• Exercise description:
Filter the listing below, copying every line in which the word "stake" appears.
=-=-=
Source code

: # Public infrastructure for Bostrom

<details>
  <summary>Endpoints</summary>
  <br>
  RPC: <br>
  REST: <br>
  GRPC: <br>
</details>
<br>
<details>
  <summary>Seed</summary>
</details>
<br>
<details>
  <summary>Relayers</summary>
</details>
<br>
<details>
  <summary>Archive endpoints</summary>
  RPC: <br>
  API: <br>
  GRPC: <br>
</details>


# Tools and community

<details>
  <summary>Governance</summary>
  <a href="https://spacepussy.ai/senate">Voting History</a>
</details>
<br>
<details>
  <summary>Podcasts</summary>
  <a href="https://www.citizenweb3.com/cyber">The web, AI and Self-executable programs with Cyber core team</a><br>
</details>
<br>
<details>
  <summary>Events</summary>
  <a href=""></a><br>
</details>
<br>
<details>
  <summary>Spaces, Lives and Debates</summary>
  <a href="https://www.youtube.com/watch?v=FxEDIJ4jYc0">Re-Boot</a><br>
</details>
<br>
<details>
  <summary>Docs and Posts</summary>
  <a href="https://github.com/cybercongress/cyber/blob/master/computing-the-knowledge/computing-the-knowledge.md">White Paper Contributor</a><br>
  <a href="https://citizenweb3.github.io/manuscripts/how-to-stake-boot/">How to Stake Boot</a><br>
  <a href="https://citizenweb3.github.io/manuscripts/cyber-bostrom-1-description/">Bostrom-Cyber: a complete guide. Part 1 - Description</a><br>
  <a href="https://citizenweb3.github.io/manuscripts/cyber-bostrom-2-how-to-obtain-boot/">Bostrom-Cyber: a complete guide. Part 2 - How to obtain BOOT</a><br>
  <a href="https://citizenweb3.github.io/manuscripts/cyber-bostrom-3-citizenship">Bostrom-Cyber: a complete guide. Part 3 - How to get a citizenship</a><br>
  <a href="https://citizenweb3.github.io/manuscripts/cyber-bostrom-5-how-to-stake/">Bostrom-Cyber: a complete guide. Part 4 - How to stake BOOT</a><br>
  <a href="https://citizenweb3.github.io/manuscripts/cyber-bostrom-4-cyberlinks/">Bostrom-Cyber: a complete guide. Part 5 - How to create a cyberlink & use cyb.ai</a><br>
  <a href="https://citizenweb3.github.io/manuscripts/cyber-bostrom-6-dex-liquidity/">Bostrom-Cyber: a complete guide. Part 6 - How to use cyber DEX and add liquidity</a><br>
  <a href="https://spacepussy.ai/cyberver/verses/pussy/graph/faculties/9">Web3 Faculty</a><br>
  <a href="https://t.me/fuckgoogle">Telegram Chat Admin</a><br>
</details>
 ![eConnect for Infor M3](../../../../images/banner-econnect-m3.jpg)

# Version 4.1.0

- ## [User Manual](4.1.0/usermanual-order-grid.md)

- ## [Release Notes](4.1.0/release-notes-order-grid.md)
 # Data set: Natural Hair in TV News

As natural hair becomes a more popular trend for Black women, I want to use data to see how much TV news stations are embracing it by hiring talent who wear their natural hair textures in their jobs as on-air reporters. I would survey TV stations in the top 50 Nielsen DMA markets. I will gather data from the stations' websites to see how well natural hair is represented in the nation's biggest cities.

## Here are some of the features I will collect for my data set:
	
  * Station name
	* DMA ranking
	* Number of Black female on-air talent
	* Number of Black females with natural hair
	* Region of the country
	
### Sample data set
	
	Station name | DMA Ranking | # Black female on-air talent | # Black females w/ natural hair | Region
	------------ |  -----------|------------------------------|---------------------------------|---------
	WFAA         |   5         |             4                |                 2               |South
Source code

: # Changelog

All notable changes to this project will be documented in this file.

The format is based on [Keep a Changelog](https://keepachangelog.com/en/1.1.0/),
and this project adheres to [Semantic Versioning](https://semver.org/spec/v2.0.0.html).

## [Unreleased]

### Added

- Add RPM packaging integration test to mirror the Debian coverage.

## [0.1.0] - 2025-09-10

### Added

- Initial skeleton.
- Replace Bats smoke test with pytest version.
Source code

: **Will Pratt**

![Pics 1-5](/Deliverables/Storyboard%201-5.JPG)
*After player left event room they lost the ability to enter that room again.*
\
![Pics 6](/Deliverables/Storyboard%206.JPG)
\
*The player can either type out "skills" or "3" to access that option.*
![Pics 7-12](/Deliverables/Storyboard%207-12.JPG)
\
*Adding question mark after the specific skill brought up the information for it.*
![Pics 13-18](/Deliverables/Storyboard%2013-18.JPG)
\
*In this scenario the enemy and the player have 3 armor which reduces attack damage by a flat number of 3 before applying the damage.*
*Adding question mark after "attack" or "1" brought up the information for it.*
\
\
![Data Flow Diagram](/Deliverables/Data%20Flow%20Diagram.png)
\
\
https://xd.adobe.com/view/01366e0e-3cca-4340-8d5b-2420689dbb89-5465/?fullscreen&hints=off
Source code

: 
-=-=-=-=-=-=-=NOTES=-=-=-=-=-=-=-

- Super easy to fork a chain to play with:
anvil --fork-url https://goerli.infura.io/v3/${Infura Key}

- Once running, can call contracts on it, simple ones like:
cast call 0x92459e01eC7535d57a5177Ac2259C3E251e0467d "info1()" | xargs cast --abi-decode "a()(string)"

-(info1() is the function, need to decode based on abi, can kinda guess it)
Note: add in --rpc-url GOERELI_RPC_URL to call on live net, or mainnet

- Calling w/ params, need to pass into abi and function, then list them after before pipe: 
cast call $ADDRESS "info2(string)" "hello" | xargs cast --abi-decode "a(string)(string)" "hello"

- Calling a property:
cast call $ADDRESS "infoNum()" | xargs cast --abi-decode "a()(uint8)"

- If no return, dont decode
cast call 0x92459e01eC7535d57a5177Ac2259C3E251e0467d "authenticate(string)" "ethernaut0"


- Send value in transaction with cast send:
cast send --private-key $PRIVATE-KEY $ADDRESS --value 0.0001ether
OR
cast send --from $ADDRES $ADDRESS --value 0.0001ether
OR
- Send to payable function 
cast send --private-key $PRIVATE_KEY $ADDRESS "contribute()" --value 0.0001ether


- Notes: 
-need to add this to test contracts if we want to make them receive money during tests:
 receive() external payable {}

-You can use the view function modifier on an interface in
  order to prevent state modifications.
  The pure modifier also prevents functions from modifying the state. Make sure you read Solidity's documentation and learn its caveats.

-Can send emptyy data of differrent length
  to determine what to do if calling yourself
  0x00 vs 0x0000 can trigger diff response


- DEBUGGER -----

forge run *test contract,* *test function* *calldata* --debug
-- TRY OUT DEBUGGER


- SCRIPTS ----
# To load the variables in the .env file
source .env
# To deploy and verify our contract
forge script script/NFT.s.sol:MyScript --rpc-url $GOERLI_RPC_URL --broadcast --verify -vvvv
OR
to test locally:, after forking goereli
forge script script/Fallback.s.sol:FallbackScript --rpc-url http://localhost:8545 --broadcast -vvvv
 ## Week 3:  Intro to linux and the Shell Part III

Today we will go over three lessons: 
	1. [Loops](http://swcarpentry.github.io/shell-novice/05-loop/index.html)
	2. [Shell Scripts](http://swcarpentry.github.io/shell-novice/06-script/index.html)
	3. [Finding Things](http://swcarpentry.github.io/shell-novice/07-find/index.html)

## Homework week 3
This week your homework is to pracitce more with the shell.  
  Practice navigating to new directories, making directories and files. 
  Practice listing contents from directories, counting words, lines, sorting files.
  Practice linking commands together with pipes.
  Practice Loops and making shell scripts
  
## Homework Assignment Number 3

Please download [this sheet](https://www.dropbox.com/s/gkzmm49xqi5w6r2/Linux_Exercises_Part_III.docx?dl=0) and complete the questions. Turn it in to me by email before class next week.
=-=-=
• Reply to the task:
  <a href="https://citizenweb3.github.io/manuscripts/how-to-stake-boot/">How to Stake Boot</a><br>
  <a href="https://citizenweb3.github.io/manuscripts/cyber-bostrom-5-how-to-stake/">Bostrom-Cyber: a complete guide. Part 4 - How to stake BOOT</a><br>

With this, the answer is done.